Tutorial: Getting started with Data Quality - Amazon Glue Studio
Services or capabilities described in Amazon Web Services documentation might vary by Region. To see the differences applicable to the China Regions, see Getting Started with Amazon Web Services in China (PDF).

Tutorial: Getting started with Data Quality

Through this getting started tutorial, you will learn how to:

  • Create rules using the DQDL rule builder.

  • Specify data quality actions, data to output, and the output location of the data quality results.

  • Review data quality results.

Step 1: Add the Evaluate Data Quality node to the visual job

In this step, you add the Evaluate Data Quality node to the visual job editor.
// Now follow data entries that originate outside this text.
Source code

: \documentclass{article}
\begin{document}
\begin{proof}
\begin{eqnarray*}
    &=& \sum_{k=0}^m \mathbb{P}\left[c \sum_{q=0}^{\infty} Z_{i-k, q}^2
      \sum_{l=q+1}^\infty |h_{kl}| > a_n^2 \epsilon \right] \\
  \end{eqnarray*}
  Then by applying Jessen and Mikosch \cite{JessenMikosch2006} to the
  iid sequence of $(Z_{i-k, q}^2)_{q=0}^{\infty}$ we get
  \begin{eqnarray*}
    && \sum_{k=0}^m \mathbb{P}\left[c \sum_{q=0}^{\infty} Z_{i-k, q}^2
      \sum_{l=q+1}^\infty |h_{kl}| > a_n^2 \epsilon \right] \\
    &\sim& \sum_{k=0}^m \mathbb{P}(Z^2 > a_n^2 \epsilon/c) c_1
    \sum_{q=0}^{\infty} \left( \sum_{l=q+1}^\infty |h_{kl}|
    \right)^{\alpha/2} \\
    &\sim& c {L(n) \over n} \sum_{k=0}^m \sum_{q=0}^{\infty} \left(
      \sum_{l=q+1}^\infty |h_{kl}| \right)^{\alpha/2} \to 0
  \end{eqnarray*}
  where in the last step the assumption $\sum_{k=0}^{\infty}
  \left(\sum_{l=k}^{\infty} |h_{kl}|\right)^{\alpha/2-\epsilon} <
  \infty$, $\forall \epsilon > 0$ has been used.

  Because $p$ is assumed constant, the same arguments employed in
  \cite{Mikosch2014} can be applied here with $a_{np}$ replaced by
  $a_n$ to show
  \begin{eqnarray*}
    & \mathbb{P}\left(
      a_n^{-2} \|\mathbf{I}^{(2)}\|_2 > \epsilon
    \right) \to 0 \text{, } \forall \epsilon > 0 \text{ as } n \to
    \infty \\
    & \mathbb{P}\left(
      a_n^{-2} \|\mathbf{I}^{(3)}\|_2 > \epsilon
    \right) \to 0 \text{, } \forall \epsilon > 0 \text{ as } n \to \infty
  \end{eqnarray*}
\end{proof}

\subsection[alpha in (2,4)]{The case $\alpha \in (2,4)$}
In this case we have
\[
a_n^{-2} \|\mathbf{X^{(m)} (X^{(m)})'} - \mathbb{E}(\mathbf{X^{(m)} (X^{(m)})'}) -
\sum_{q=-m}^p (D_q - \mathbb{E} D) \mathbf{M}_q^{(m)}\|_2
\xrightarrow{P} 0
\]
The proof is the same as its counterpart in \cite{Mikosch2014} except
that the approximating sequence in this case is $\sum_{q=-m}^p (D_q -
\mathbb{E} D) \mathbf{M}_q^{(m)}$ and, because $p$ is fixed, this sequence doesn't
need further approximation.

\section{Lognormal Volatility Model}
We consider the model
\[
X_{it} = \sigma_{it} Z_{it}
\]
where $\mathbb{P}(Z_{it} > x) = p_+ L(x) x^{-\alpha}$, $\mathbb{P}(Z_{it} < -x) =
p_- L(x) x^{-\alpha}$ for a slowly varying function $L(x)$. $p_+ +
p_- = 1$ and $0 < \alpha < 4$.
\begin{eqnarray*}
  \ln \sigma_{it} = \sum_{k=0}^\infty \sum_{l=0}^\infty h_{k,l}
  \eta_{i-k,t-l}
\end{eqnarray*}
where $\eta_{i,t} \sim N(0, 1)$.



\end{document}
To add the data quality node
  1. From the Amazon Glue Studio console, choose Visual with a source and target from the Create job section. Choose Create.

  2. From the Amazon Glue Studio console, choose a node on which to apply the data quality transform. Typically, this will be a transform node or a data source.

  3. From the menu, choose Action, then Evaluate Data Quality from the drop-down menu. You can also type in data quality in the search bar and then choose Evaluate Data Quality from the search results.

    
                        The screenshot shows the Action menu open with the Evaluate Data Quality transform highlighted.
  4. The visual job editor will show the Evaluate Data Quality transform node branching from the node you selected. On the right side of the console, the Transform tab is automatically opened. If you need to change the parent node, choose the Node properties tab, then choose the node parent from the drop-down menu.

    
                        The screenshot shows the Node properties tab with the parent node drop-down selected.

    When you choose a new node parent, a new connection is made between the parent node and the Evaluate Data Quality node. Remove any unwanted parent nodes. Only one parent node can be connected to one Evaluate Data Quality node.

Step 2: Create a rule using DQDL

In this step, you create a rule using DQDL. For this tutorial, you will create a single rule using the Completeness rule type. This rule type Checks the percentage of complete (non-null) values in a column against a given expression. For more information on using DQDL, see DQDL.

  1. In the Transform tab, add a Rule type by clicking on the insert button. This adds the rule type to the rule editor where you can enter the parameters for the rule.

    Note

    When you insert a rule type, it is inserted between the brackets [ ]. When editing rules, ensure that rules are within the brackets and ensure the rules are separated by commas. For example, a complete rule expression will look like:

    Rules= [ Completeness "year">0.8, Completeness "month">0.8 ]

    This example specifies the parameter for completness for the columns named 'year' and 'month'. These columns must be greater than 80% 'complete', or have data in over 80% of instances for each respective column, in order for the rule to pass.

    In this example, search for and insert the Completeness rule type. This will add the rule type to the rule editor. This rule type has the following syntax: Completeness <COL_NAME> <EXPRESSION>. Most rule types require that you provide an expression as a parameter in order to create a boolean response. For more information on supported DQDL expressions, see DQDL Expressions. Next, you will add the column name.

  2. In the DQDL rule builder, click on the Schema tab. Use the search bar to locate the column name in the input schema. The input schema displays the column name and data type.

  3. In the rule editor, click to the right of the rule type to insert the cursor where the column will be inserted. Alternately, you can type in the name of the column in the rule.

    For example, from the list of columns in the input schema list, click the insert button next to the column (in this example, year). This will add the column to the rule.

  4. Then, in the rule editor, add an expression to evaluate the rule. Since the Completeness rule type checks the percentage of complete (non-null) values in a column against a given expression, enter an expression such as > 0.8. This rule will check the column if it is greater than 80% complete (non-null) values.

    
                        The screenshot shows the rule editor with a complete rule using the Completeness rule type.

Step 3: Configure Data Quality actions and output

After creating data quality rules, you can select additional options:

  1. In Data quality actions, click the checkbox for Fail job when data quality fails. By default, this action is not selected and the job will complete its run even if data quality rules fail.

  2. In Data quality transform output, choose from the following options:

    • Original data — Choose to output original input data. This option is ideal if you want to stop the job when quality issues are detected.

    • Data quality results — Choose to output configured rules and their pass or fail status. This option is useful if you want to take a custom action.

  3. (Optional) - Click Data quality output settings to reveal the Data quality result location field. Then, click Browse to search for an Amazon S3 location to set as the data quality output target.

Step 4: View data quality results

After running the job, view the data quality results by clicking on the Data quality tab.

  1. For each job run, view the Data quality results. Each node displays a data quality status and status detail. Click on a node to view all rules and the status of each rule.

  2. Click Download results to download a CSV file that contains information about the job run and data quality results.

  3. If you have more than one job run with data quality results, you can filter the results by date and time range. Click Filter by a date and time range to expand the filter window.

    
                        The screenshot shows the date and time range filter open.
  4. Choose a relative range or absolute range. For absolute ranges, use the calendar to select a date and enter values for start time and end time. When done, choose Apply.